◆ **THE TASK**:
Repeat exactly the lines from the start of the records below through the line that contains "thallium defect with", including both.

*** Opening THE DATA ***

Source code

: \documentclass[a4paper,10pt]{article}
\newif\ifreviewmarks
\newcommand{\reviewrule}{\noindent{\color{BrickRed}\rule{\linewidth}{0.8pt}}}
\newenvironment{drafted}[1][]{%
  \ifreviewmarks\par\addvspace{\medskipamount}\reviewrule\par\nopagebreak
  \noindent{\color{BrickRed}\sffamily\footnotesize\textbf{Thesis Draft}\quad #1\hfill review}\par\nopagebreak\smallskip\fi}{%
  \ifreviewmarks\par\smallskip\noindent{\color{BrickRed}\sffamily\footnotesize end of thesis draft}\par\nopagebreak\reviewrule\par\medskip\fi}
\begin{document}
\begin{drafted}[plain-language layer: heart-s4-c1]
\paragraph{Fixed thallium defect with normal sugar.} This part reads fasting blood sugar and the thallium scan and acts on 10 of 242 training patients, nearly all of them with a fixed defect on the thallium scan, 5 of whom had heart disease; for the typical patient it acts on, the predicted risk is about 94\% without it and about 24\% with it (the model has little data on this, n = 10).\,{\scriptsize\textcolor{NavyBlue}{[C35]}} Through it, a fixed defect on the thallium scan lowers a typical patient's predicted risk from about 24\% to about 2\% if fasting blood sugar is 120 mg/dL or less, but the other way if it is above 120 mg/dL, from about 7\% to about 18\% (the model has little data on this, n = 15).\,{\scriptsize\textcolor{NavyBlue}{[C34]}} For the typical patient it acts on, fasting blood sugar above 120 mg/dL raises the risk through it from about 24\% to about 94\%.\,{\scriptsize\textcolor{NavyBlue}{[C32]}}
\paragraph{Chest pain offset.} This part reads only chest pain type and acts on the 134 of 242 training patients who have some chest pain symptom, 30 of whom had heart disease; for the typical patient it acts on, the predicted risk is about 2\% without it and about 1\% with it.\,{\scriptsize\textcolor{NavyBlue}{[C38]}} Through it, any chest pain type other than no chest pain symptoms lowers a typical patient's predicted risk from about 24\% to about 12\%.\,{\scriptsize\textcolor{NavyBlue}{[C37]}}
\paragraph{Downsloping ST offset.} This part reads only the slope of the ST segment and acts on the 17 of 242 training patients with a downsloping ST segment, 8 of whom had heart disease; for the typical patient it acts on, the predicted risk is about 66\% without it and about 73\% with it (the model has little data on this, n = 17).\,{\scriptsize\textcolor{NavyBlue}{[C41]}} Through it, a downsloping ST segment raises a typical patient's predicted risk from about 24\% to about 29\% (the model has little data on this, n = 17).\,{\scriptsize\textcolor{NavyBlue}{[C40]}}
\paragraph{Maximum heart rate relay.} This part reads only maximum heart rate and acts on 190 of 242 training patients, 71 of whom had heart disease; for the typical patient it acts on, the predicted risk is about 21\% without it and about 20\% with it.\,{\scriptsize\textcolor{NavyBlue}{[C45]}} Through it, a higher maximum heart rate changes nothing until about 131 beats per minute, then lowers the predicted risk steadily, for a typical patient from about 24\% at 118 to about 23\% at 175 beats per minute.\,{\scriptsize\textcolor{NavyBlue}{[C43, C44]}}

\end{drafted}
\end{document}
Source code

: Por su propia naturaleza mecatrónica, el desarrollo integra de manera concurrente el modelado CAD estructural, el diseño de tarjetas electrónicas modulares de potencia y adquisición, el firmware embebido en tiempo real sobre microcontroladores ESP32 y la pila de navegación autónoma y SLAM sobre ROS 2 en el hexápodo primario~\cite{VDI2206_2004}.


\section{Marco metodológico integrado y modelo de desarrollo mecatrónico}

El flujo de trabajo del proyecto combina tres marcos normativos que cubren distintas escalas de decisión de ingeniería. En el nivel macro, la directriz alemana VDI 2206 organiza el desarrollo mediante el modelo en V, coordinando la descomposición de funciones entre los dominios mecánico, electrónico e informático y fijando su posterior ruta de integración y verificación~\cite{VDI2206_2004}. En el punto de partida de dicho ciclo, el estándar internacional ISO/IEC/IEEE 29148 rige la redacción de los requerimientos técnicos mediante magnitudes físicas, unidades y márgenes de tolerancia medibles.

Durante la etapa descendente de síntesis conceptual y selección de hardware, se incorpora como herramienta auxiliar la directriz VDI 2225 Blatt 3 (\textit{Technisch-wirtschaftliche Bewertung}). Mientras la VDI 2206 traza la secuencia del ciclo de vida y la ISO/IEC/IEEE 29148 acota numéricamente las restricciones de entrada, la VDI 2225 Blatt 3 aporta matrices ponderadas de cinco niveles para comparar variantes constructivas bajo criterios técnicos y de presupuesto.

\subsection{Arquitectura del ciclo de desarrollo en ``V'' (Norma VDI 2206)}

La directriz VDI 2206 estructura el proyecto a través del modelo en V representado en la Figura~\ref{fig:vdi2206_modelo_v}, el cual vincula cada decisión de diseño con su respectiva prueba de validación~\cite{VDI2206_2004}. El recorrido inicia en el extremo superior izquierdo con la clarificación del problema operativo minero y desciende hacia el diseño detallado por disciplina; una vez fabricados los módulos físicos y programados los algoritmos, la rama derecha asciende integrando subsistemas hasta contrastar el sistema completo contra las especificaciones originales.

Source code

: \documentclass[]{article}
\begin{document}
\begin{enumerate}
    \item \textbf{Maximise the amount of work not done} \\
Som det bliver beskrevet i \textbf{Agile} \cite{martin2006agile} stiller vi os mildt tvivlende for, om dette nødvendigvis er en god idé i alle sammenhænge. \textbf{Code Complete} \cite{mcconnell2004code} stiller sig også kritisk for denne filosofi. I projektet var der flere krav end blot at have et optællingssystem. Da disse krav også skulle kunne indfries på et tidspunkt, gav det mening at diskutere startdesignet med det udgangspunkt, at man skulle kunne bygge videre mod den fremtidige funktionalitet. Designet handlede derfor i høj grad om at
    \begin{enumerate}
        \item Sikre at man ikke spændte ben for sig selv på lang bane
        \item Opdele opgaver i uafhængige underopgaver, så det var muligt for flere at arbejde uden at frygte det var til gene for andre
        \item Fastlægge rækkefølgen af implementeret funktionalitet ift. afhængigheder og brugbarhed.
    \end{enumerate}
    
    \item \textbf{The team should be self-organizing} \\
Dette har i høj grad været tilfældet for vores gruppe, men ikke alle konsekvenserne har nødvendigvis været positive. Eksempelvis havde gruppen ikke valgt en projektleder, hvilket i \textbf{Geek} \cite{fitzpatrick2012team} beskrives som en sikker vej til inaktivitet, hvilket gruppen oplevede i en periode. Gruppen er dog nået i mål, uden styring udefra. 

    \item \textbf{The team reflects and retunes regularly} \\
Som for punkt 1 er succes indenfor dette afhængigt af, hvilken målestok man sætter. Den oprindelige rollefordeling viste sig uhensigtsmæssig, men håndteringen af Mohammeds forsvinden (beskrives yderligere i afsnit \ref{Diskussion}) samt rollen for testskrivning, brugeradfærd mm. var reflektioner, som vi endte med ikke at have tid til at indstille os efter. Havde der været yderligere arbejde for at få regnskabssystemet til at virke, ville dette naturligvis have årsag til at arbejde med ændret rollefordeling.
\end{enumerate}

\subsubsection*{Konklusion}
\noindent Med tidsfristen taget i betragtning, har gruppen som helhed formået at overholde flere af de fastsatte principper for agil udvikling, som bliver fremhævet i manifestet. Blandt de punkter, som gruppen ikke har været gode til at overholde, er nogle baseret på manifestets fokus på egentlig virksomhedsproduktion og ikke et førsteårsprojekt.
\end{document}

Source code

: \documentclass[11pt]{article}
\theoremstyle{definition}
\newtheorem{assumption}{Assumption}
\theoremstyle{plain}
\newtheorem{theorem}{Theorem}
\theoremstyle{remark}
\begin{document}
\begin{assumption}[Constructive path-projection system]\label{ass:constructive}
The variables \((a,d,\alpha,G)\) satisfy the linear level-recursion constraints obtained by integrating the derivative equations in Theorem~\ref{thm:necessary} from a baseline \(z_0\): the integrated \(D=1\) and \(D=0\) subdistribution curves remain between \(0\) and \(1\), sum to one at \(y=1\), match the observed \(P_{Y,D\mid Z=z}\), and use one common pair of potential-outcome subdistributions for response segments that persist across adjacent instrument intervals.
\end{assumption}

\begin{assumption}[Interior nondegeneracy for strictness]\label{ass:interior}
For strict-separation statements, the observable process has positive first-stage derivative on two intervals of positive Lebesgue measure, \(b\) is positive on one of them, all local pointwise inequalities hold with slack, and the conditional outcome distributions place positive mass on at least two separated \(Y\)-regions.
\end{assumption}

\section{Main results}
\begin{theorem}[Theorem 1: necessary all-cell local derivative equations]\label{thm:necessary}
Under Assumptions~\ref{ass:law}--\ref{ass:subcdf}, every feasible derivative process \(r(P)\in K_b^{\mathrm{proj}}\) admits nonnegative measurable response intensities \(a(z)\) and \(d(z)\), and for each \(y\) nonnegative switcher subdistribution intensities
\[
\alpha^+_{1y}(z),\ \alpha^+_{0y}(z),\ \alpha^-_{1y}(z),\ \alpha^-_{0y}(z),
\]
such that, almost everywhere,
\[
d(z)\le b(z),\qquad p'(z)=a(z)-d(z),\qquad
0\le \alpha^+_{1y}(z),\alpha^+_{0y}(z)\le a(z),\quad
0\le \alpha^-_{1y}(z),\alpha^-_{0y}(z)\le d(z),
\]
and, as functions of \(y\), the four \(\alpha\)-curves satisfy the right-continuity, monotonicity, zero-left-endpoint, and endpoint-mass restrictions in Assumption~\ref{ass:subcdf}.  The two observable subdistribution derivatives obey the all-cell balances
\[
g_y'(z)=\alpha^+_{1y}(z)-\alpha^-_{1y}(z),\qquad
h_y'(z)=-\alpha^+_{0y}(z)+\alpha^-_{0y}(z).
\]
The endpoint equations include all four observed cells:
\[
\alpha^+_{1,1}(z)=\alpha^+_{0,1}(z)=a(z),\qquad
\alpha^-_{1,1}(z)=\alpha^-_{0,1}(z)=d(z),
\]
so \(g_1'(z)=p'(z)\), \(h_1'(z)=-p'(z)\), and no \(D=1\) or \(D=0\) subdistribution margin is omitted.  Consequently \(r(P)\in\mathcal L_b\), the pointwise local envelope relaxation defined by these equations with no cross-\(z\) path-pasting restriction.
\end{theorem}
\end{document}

*** Closing THE DATA ***

◆ **RESPONSE FOR THIS EXERCISE**:
Source code

: \documentclass[a4paper,10pt]{article}
\newif\ifreviewmarks
\newcommand{\reviewrule}{\noindent{\color{BrickRed}\rule{\linewidth}{0.8pt}}}
\newenvironment{drafted}[1][]{%
  \ifreviewmarks\par\addvspace{\medskipamount}\reviewrule\par\nopagebreak
  \noindent{\color{BrickRed}\sffamily\footnotesize\textbf{Thesis Draft}\quad #1\hfill review}\par\nopagebreak\smallskip\fi}{%
  \ifreviewmarks\par\smallskip\noindent{\color{BrickRed}\sffamily\footnotesize end of thesis draft}\par\nopagebreak\reviewrule\par\medskip\fi}
\begin{document}
\begin{drafted}[plain-language layer: heart-s4-c1]
\paragraph{Fixed thallium defect with normal sugar.} This part reads fasting blood sugar and the thallium scan and acts on 10 of 242 training patients, nearly all of them with a fixed defect on the thallium scan, 5 of whom had heart disease; for the typical patient it acts on, the predicted risk is about 94\% without it and about 24\% with it (the model has little data on this, n = 10).\,{\scriptsize\textcolor{NavyBlue}{[C35]}} Through it, a fixed defect on the thallium scan lowers a typical patient's predicted risk from about 24\% to about 2\% if fasting blood sugar is 120 mg/dL or less, but the other way if it is above 120 mg/dL, from about 7\% to about 18\% (the model has little data on this, n = 15).\,{\scriptsize\textcolor{NavyBlue}{[C34]}} For the typical patient it acts on, fasting blood sugar above 120 mg/dL raises the risk through it from about 24\% to about 94\%.\,{\scriptsize\textcolor{NavyBlue}{[C32]}}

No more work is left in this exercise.